Immediately in front of you, there is a two-seat rear bench seat that, via the addition of a small table and a swivel of the front seats, can become part of a four-seat dining area. Heading rearwards from there, though, your sense of space is intruded upon somewhat by the kitchenette (a two-burner cooker top, sink, worktop and refrigerator compartment) that runs opposite a fully fitted ‘wet room’.
The inclusion of a ‘wet room’ breaks new ground for any VW California and means owners needn’t be tied to camping sites with toilet and shower facilities but can roam more freely abroad. For size, it’s more water closet than wet room, but given the impact it has on wider available space in the car, you wouldn’t want it to be bigger.
It’s certainly a cleverly configured and usable space, though, the shower drawing water from a 110-litre on-board fresh water tank and draining into a 90-litre waste tank. The main bed at the vehicle’s rear, meanwhile, is comfortable and of the most useful size for two adults sleeping transversely. That it can’t more easily be folded away during the day is one of the other reasons that space could be a little more economically utilised inside the Grand California. However, the same can’t be said of the optional over-cab berth, which slides out and away very neatly, although it’s only really big enough for a smaller adult or a couple of children sharing.
Move forwards from the main sliding-door access area where we began and you’ll find a driving environment that offers plenty of occupant space, has fine comfort levels and is very well served for storage areas. It doesn’t quite match the impressive perceived quality levels of the living quarters (which have classy-looking white fitted cupboard doors and ritzy ambient lighting strips) but it doesn’t let the side down, either, and includes instrumentation, trip computer and infotainment systems, which all impress for clarity, functionality and usability.

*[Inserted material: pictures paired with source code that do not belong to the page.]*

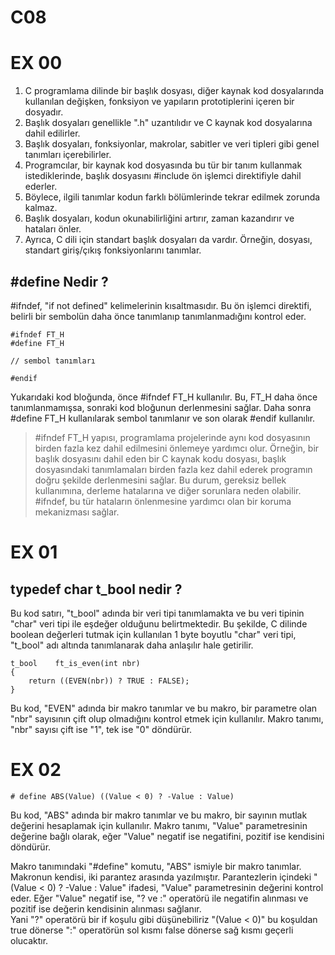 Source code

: # C08

<h1> EX 00 </h1>

<ol>
<li>C programlama dilinde bir başlık dosyası, diğer kaynak kod dosyalarında kullanılan değişken, fonksiyon ve yapıların prototiplerini içeren bir dosyadır.</li> 
<li>Başlık dosyaları genellikle ".h" uzantılıdır ve C kaynak kod dosyalarına dahil edilirler.</li>
<li>Başlık dosyaları, fonksiyonlar, makrolar, sabitler ve veri tipleri gibi genel tanımları içerebilirler.</li>
<li>Programcılar, bir kaynak kod dosyasında bu tür bir tanım kullanmak istediklerinde, başlık dosyasını #include ön işlemci direktifiyle dahil ederler.</li>
<li>Böylece, ilgili tanımlar kodun farklı bölümlerinde tekrar edilmek zorunda kalmaz.</li>
<li>Başlık dosyaları, kodun okunabilirliğini artırır, zaman kazandırır ve hataları önler.</li>
<li>Ayrıca, C dili için standart başlık dosyaları da vardır. Örneğin, <stdio.h> dosyası, standart giriş/çıkış fonksiyonlarını tanımlar.</li>
</ol>

<h2> #define  Nedir ? </h2> 

#ifndef, "if not defined" kelimelerinin kısaltmasıdır. Bu ön işlemci direktifi, belirli bir sembolün daha önce tanımlanıp tanımlanmadığını kontrol eder.
  <pre>
<code>#ifndef FT_H
#define FT_H

// sembol tanımları

#endif </code>
</pre>
Yukarıdaki kod bloğunda, önce #ifndef FT_H kullanılır. Bu, FT_H daha önce tanımlanmamışsa, sonraki kod bloğunun derlenmesini sağlar. Daha sonra #define FT_H kullanılarak sembol tanımlanır ve son olarak #endif kullanılır.
<blockquote>
#ifndef FT_H yapısı, programlama projelerinde aynı kod dosyasının birden fazla kez dahil edilmesini önlemeye yardımcı olur. Örneğin, bir başlık dosyasını dahil eden bir C kaynak kodu dosyası, başlık dosyasındaki tanımlamaları birden fazla kez dahil ederek programın doğru şekilde derlenmesini sağlar. Bu durum, gereksiz bellek kullanımına, derleme hatalarına ve diğer sorunlara neden olabilir. #ifndef, bu tür hataların önlenmesine yardımcı olan bir koruma mekanizması sağlar.</blockquote>

<h1> EX 01 </h1>

<h2> typedef char t_bool nedir ? </h2> 

Bu kod satırı, "t_bool" adında bir veri tipi tanımlamakta ve bu veri tipinin "char" veri tipi ile eşdeğer olduğunu belirtmektedir. Bu şekilde, C dilinde boolean değerleri tutmak için kullanılan 1 byte boyutlu "char" veri tipi, "t_bool" adı altında tanımlanarak daha anlaşılır hale getirilir.

  <pre>
<code>t_bool	ft_is_even(int nbr)
{
	return ((EVEN(nbr)) ? TRUE : FALSE);
}</code>
</pre>
Bu kod, "EVEN" adında bir makro tanımlar ve bu makro, bir parametre olan "nbr" sayısının çift olup olmadığını kontrol etmek için kullanılır. Makro tanımı, "nbr" sayısı çift ise "1", tek ise "0" döndürür.

<h1> EX 02 </h1>

<code># define ABS(Value) ((Value < 0) ? -Value : Value) </code>

Bu kod, "ABS" adında bir makro tanımlar ve bu makro, bir sayının mutlak değerini hesaplamak için kullanılır. Makro tanımı, "Value" parametresinin değerine bağlı olarak, eğer "Value" negatif ise negatifini, pozitif ise kendisini döndürür.

Makro tanımındaki "#define" komutu, "ABS" ismiyle bir makro tanımlar. Makronun kendisi, iki parantez arasında yazılmıştır. Parantezlerin içindeki "(Value < 0) ? -Value : Value" ifadesi, "Value" parametresinin değerini kontrol eder. Eğer "Value" negatif ise, "? ve :" operatörü ile negatifin alınması ve pozitif ise değerin kendisinin alınması sağlanır.
<br>Yani "?" operatörü bir if koşulu gibi düşünebiliriz "(Value < 0)" bu koşuldan true dönerse ":" operatörün sol kısmı false dönerse sağ kısmı geçerli olucaktır.<br>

However, parents of younger children may be interested to read that Isofix-equipped or not, the relatively narrow rear bench would be at a squeeze to accommodate bulkier child seats next to each other.
The Grand California’s infotainment system is something of a rarity among Autocar road test subjects: a multimedia set-up that isn’t upgradable at extra cost. It’s Volkswagen’s familiar Discover Media navigation system with an 8.0in colour touchscreen and comes with four speakers up front, Bluetooth, voice control and App-Connect (which brings with it smartphone mirroring, of course). It looks great, works well and seems to hold its own in a £70,000 vehicle with pseudo-premium positioning.
And it’s not the only touchscreen display or music source in the village, either. Farther aft, a similarly sized wall-mounted tablet is your route to adjusting cabin heating and ventilation, or deploying the roof-mounted satellite dish, Thunderbirds style. And farther aft still, optional Bluetooth speakers around the bigger double bed mean someone at one end of the vehicle can listen to an entirely different choice of music from someone at the other. (Pity the grandparents in between.)